Ray Harryhausen: An Appreciation

Photo credit: The Ray & Diana Harryhausen Foundation

Ray Harryhausen, the stop-motion animation genius who learned his craft from Willis O'Brien, the man who invented King Kong, died a year ago, on May 7, 2013, at the age of 92. Creating special effects entirely by hand and without the help of computers, Harryhausen directly inspired Steven Spielberg, George Lucas, Peter Jackson, James Cameron and Tim Burton. Not to mention the special effect he had on the rest of us, the movie-goers.

I grew up with Harryhausen's films and still get a kick out of them: The 7th Voyage of Sinbad, Jason and the Argonauts, Clash of the Titans. By today's standards, these movies aren't scary, but they were certainly scary to me. I can remember the first time I saw Jason and the Argonauts -- when a giant statue came to life and merely turned its head, I nearly jumped out of my seat. Even more amazing, it scared me more the second time I saw it. In 7th Voyage, a woman was put into a giant vase with a serpent. She was transformed into a half-woman, half-snake; her upper body was still female, but she had an extra pair of arms, and the rest of her body was that of a snake. She started to dance; I got completely freaked out. She seemed to be enjoying it!

Harryhausen was the author of several books, which he co-authored with Tony Dalton: An Animated Life (foreword by Ray Bradbury), The Art of Ray Harryhausen, A Century of Stop-Motion Animation. Basically, stop-motion animation is the art of creating the illusion of movement in an inanimate object. You take a model of a creature -- say, a dinosaur. You film a frame of the dinosaur, then walk to the dinosaur, move the dinosaur a fraction of an inch (a change too small to see with the naked eye), walk back to the camera and film another frame, then walk back to the dinosaur, move it again and repeat, repeat, repeat. Because there are 24 frames for one second of film, you move the dinosaur 24 times for only a single second of animation. This means 1,440 movements for every minute of film, and 86,400 for a full hour. As Harryhausen said, "The animator walks miles in a day, back and forth... patience is essential."

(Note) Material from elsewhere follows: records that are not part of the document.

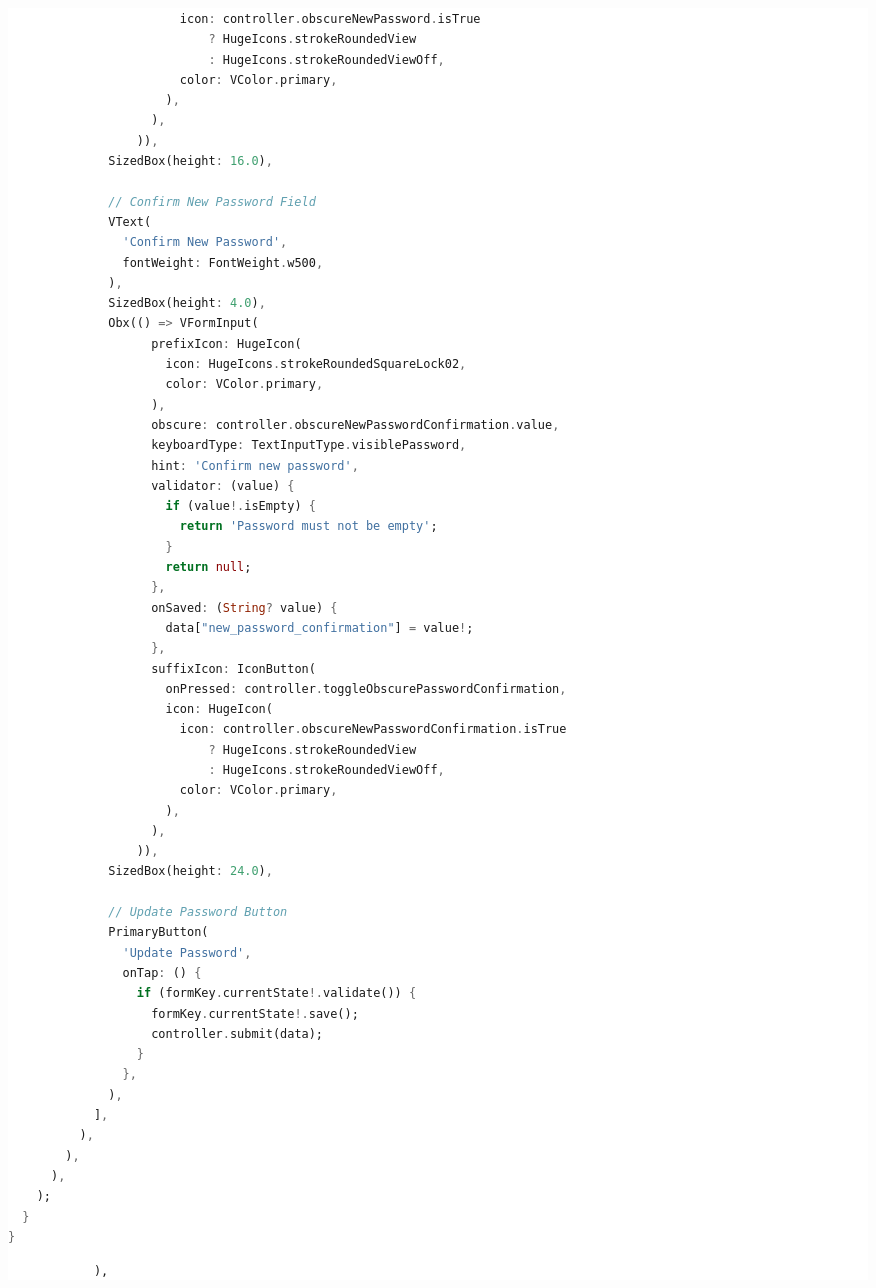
 ```dart
                        icon: controller.obscureNewPassword.isTrue
                            ? HugeIcons.strokeRoundedView
                            : HugeIcons.strokeRoundedViewOff,
                        color: VColor.primary,
                      ),
                    ),
                  )),
              SizedBox(height: 16.0),
              
              // Confirm New Password Field
              VText(
                'Confirm New Password',
                fontWeight: FontWeight.w500,
              ),
              SizedBox(height: 4.0),
              Obx(() => VFormInput(
                    prefixIcon: HugeIcon(
                      icon: HugeIcons.strokeRoundedSquareLock02,
                      color: VColor.primary,
                    ),
                    obscure: controller.obscureNewPasswordConfirmation.value,
                    keyboardType: TextInputType.visiblePassword,
                    hint: 'Confirm new password',
                    validator: (value) {
                      if (value!.isEmpty) {
                        return 'Password must not be empty';
                      }
                      return null;
                    },
                    onSaved: (String? value) {
                      data["new_password_confirmation"] = value!;
                    },
                    suffixIcon: IconButton(
                      onPressed: controller.toggleObscurePasswordConfirmation,
                      icon: HugeIcon(
                        icon: controller.obscureNewPasswordConfirmation.isTrue
                            ? HugeIcons.strokeRoundedView
                            : HugeIcons.strokeRoundedViewOff,
                        color: VColor.primary,
                      ),
                    ),
                  )),
              SizedBox(height: 24.0),
              
              // Update Password Button
              PrimaryButton(
                'Update Password',
                onTap: () {
                  if (formKey.currentState!.validate()) {
                    formKey.currentState!.save();
                    controller.submit(data);
                  }
                },
              ),
            ],
          ),
        ),
      ),
    );
  }
}
```
                ),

Even more of a special effect than the fact that these creatures seem to live and breathe is the emotion that Harryhausen gave them. He put himself into his creations, making sure each had "a mind and a soul." "I have always wanted audiences to feel sorry for my creatures when they are being destroyed," he wrote. His creatures weren't inherently evil, he explained, unless something else was controlling them. I can remember getting upset when the dragon died at the end of 7th Voyage. It was only protecting the magician's lair, a loyal guard. Its death was kind of sad and slow, too, like Camille's.

Harryhausen brought to life creatures that are familiar to us, such as baboons, bees, crabs, lions and chickens (though sometimes they were gigantic or two-headed or both), and magical beings from mythology (dragons, harpies, Cyclops) and animals from the past (dinosaurs, saber-toothed tigers). Sometimes he invented something completely original, such as the half-woman, half-snake with four arms. He referred to these as "creatures from the mind." He said, "Deep down I knew the images couldn't be real but in the back of my mind I hoped they were."

They will live on in many people's minds. Which is even better.